*Task goal*
Write out every line from the listing below where the string "equation" is found.

*Data records*
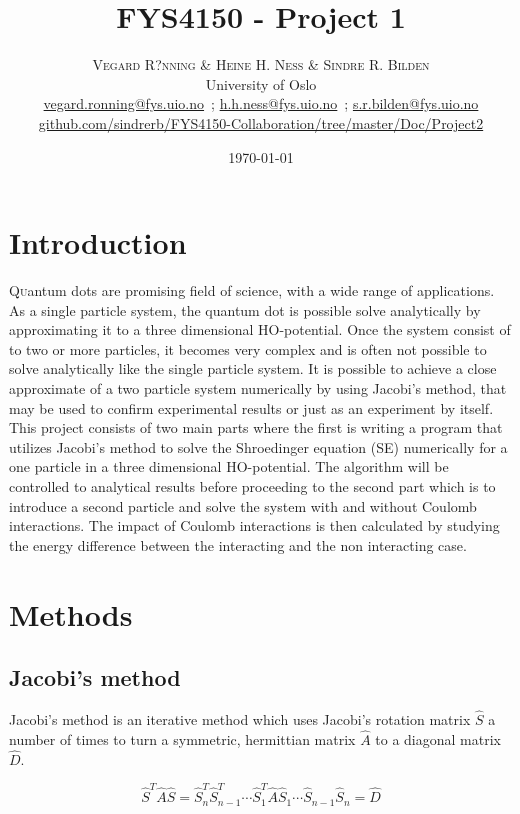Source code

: \documentclass[twoside,twocolumn]{article}
\title{FYS4150 - Project 1} %
\author{%
	\textsc{Vegard R?nning \& Heine H. Ness \& Sindre R. Bilden} \\[1ex] %
	\normalsize University of Oslo \\ %
	\normalsize \href{mailto:vegard.ronning@fys.uio.no}{vegard.ronning@fys.uio.no}\ ; \href{mailto:h.h.ness@fys.uio.no}{h.h.ness@fys.uio.no}\ ; \href{mailto:s.r.bilden@fys.uio.no}{s.r.bilden@fys.uio.no}\\%
	\footnotesize \href{https://github.com/sindrerb/FYS4150-Collaboration/tree/master/Doc/Project2}{github.com/sindrerb/FYS4150-Collaboration/tree/master/Doc/Project2}
}
\date{\today} %
\begin{document}
	
	\maketitle
	
	
	\section{Introduction}
	\lettrine[nindent=0em,lines=2]{Q}uantum dots are promising field of science, with a wide range of applications. As a single particle system, the quantum dot is possible solve analytically by approximating it to a three dimensional HO-potential. Once the system consist of to two or more particles, it becomes very complex and is often not possible to solve analytically like the single particle system. It is possible to achieve a close approximate of a two particle system numerically by using Jacobi's method, that may be used to confirm experimental results or just as an experiment by itself. This project consists of two main parts where the first is writing a program that utilizes Jacobi's method to solve the Shroedinger equation (SE) numerically for a one particle in a three dimensional HO-potential. The algorithm will be controlled to analytical results before proceeding to the second part which is to introduce a second particle and solve the system with and without Coulomb interactions. The impact of Coulomb interactions is then calculated by studying the energy difference between the interacting and the non interacting case. 
	\section{Methods}
	\subsection{Jacobi's method}
	Jacobi's method is an iterative method which uses Jacobi's rotation matrix $\hat{S}$ a number of times to turn a symmetric, hermittian matrix $\hat{A}$ to a diagonal matrix $\hat{D}$.
	
	\begin{equation*}
	\hat{S}^T\hat{A}\hat{S} = \hat{S}^T_n\hat{S}^T_{n-1}\cdots\hat{S}^T_1\hat{A}\hat{S}_1\cdots\hat{S}_{n-1}\hat{S}_n = \hat{D}
	\end{equation*}
	
\end{document}
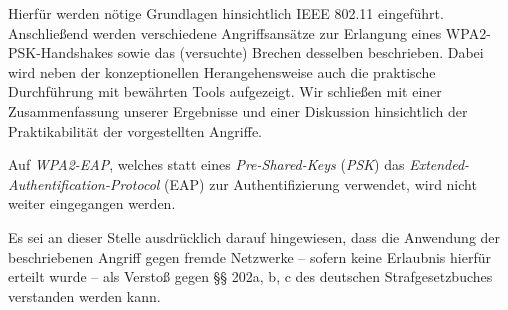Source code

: Hierfür werden nötige Grundlagen hinsichtlich IEEE 802.11 eingeführt.
Anschließend werden verschiedene Angriffsansätze zur Erlangung eines WPA2-PSK-Handshakes sowie das (versuchte) Brechen desselben beschrieben. 
Dabei wird neben der konzeptionellen Herangehensweise auch die praktische Durchführung mit bewährten Tools aufgezeigt. 
Wir schließen mit einer Zusammenfassung unserer Ergebnisse und einer Diskussion hinsichtlich der Praktikabilität der vorgestellten Angriffe.

Auf \textit{WPA2-EAP}, welches statt eines \textit{Pre-Shared-Keys} (\textit{PSK}) das \textit{Extended-Authentification-Protocol} (EAP) zur Authentifizierung verwendet, wird nicht weiter eingegangen werden.

Es sei an dieser Stelle ausdrücklich darauf hingewiesen, dass die Anwendung der beschriebenen Angriff gegen fremde Netzwerke -- sofern keine Erlaubnis hierfür erteilt wurde -- als Verstoß gegen §§ 202a, b, c des deutschen Strafgesetzbuches verstanden werden kann.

*Your solution*
	\lettrine[nindent=0em,lines=2]{Q}uantum dots are promising field of science, with a wide range of applications. As a single particle system, the quantum dot is possible solve analytically by approximating it to a three dimensional HO-potential. Once the system consist of to two or more particles, it becomes very complex and is often not possible to solve analytically like the single particle system. It is possible to achieve a close approximate of a two particle system numerically by using Jacobi's method, that may be used to confirm experimental results or just as an experiment by itself. This project consists of two main parts where the first is writing a program that utilizes Jacobi's method to solve the Shroedinger equation (SE) numerically for a one particle in a three dimensional HO-potential. The algorithm will be controlled to analytical results before proceeding to the second part which is to introduce a second particle and solve the system with and without Coulomb interactions. The impact of Coulomb interactions is then calculated by studying the energy difference between the interacting and the non interacting case. 
	\begin{equation*}
	\end{equation*}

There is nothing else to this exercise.